**Directions**
State the number of lines in the records underneath where the word "Console" turns up, and say nothing else.
[Start of Attachment]
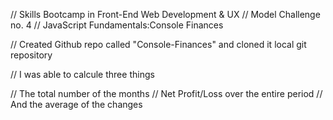 // Skills Bootcamp in Front-End Web Development & UX
// Model Challenge no. 4
// JavaScript Fundamentals:Console Finances

// Created Github repo called "Console-Finances" and cloned it local git repository

// I was able to calcule three things

// The total number of the months
// Net Profit/Loss over the entire period
// And the average of the changes
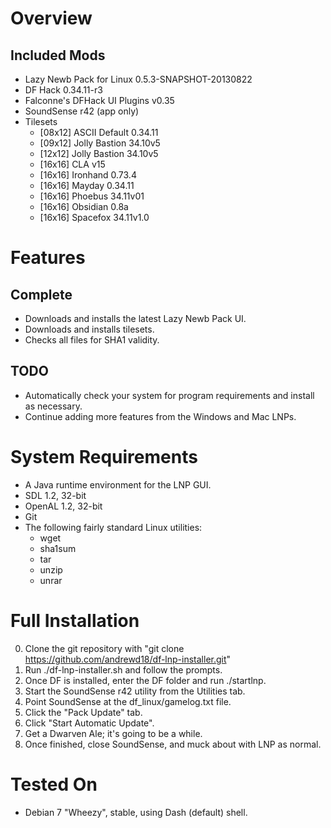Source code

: Overview
========

Included Mods
-------------

* Lazy Newb Pack for Linux 0.5.3-SNAPSHOT-20130822
* DF Hack 0.34.11-r3
* Falconne's DFHack UI Plugins v0.35
* SoundSense r42 (app only)
* Tilesets
  - [08x12] ASCII Default 0.34.11
  - [09x12] Jolly Bastion 34.10v5
  - [12x12] Jolly Bastion 34.10v5
  - [16x16] CLA v15
  - [16x16] Ironhand 0.73.4
  - [16x16] Mayday 0.34.11
  - [16x16] Phoebus 34.11v01
  - [16x16] Obsidian 0.8a
  - [16x16] Spacefox 34.11v1.0


Features
========

Complete
--------

 * Downloads and installs the latest Lazy Newb Pack UI.
 * Downloads and installs tilesets.
 * Checks all files for SHA1 validity.
 
TODO
----

 * Automatically check your system for program requirements and install as necessary.
 * Continue adding more features from the Windows and Mac LNPs.


System Requirements
===================

* A Java runtime environment for the LNP GUI.
* SDL 1.2, 32-bit
* OpenAL 1.2, 32-bit
* Git
* The following fairly standard Linux utilities:
  - wget
  - sha1sum
  - tar
  - unzip
  - unrar



Full Installation
=================

0. Clone the git repository with "git clone https://github.com/andrewd18/df-lnp-installer.git"
1. Run ./df-lnp-installer.sh and follow the prompts.
2. Once DF is installed, enter the DF folder and run ./startlnp.
3. Start the SoundSense r42 utility from the Utilities tab.
4. Point SoundSense at the df_linux/gamelog.txt file.
5. Click the "Pack Update" tab.
6. Click "Start Automatic Update".
7. Get a Dwarven Ale; it's going to be a while.
8. Once finished, close SoundSense, and muck about with LNP as normal.

Tested On
=========

* Debian 7 "Wheezy", stable, using Dash (default) shell.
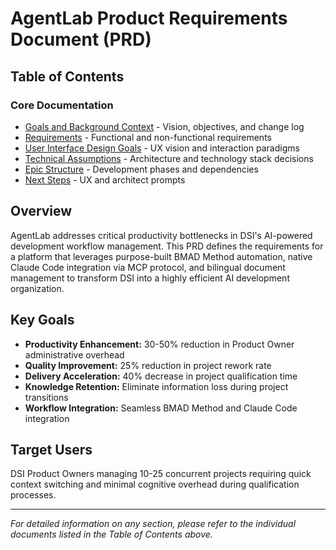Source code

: # AgentLab Product Requirements Document (PRD)

## Table of Contents

### Core Documentation
- [Goals and Background Context](goals-and-context.md) - Vision, objectives, and change log
- [Requirements](requirements.md) - Functional and non-functional requirements
- [User Interface Design Goals](ui-design-goals.md) - UX vision and interaction paradigms
- [Technical Assumptions](technical-assumptions.md) - Architecture and technology stack decisions
- [Epic Structure](epic-structure.md) - Development phases and dependencies
- [Next Steps](next-steps.md) - UX and architect prompts

## Overview

AgentLab addresses critical productivity bottlenecks in DSI's AI-powered development workflow management. This PRD defines the requirements for a platform that leverages purpose-built BMAD Method automation, native Claude Code integration via MCP protocol, and bilingual document management to transform DSI into a highly efficient AI development organization.

## Key Goals
- **Productivity Enhancement:** 30-50% reduction in Product Owner administrative overhead
- **Quality Improvement:** 25% reduction in project rework rate
- **Delivery Acceleration:** 40% decrease in project qualification time
- **Knowledge Retention:** Eliminate information loss during project transitions
- **Workflow Integration:** Seamless BMAD Method and Claude Code integration

## Target Users
DSI Product Owners managing 10-25 concurrent projects requiring quick context switching and minimal cognitive overhead during qualification processes.

---
*For detailed information on any section, please refer to the individual documents listed in the Table of Contents above.*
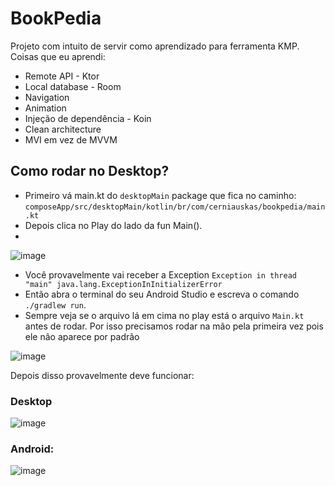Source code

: # BookPedia
Projeto com intuito de servir como aprendizado para ferramenta KMP. Coisas que eu aprendi:
- Remote API - Ktor
- Local database - Room
- Navigation
- Animation
- Injeção de dependência - Koin
- Clean architecture
- MVI em vez de MVVM

## Como rodar no Desktop?
* Primeiro vá main.kt do `desktopMain` package que fica no caminho: `composeApp/src/desktopMain/kotlin/br/com/cerniauskas/bookpedia/main.kt`
* Depois clica no Play do lado da fun Main().
* 
![image](https://github.com/user-attachments/assets/f2bba57d-7fb2-4dd5-b011-edd1afa46c15)

* Você provavelmente vai receber a Exception `Exception in thread "main" java.lang.ExceptionInInitializerError`
* Então abra o terminal do seu Android Studio e escreva o comando `./gradlew run`.
* Sempre veja se o arquivo lá em cima no play está o arquivo `Main.kt` antes de rodar. Por isso precisamos rodar na mão pela primeira vez pois ele não aparece por padrão

![image](https://github.com/user-attachments/assets/ec6b1156-48b9-4b96-82c9-6a2f81492e2e)

Depois disso provavelmente deve funcionar:

### Desktop
![image](https://github.com/user-attachments/assets/3522e11a-0fcc-45c4-b746-0c90e0c17129)

### Android:
![image](https://github.com/user-attachments/assets/9e097057-d0aa-479f-86bb-5c91aac86d04)
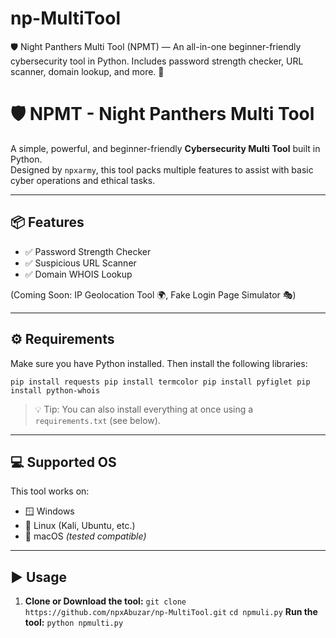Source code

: # np-MultiTool
🛡️ Night Panthers Multi Tool (NPMT) — An all-in-one beginner-friendly cybersecurity tool in Python. Includes password strength checker, URL scanner, domain lookup, and more. 🚀


# 🛡️ NPMT - Night Panthers Multi Tool

A simple, powerful, and beginner-friendly **Cybersecurity Multi Tool** built in Python.  
Designed by `npxarmy`, this tool packs multiple features to assist with basic cyber operations and ethical tasks.

---

## 📦 Features

- ✅ Password Strength Checker  
- ✅ Suspicious URL Scanner  
- ✅ Domain WHOIS Lookup  

(Coming Soon: IP Geolocation Tool 🌍, Fake Login Page Simulator 🎭)

---

## ⚙️ Requirements

Make sure you have Python installed. Then install the following libraries:

``pip install requests
pip install termcolor
pip install pyfiglet
pip install python-whois``

> 💡 Tip: You can also install everything at once using a `requirements.txt` (see below).

---

## 💻 Supported OS

This tool works on:

- 🪟 Windows  
- 🐧 Linux (Kali, Ubuntu, etc.)  
- 🍎 macOS *(tested compatible)*

---

## ▶️ Usage

1. **Clone or Download the tool:**
``git clone https://github.com/npxAbuzar/np-MultiTool.git``
``cd npmuli.py``
**Run the tool:**
``python npmulti.py``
[End of Attachment]
**Written answer**
2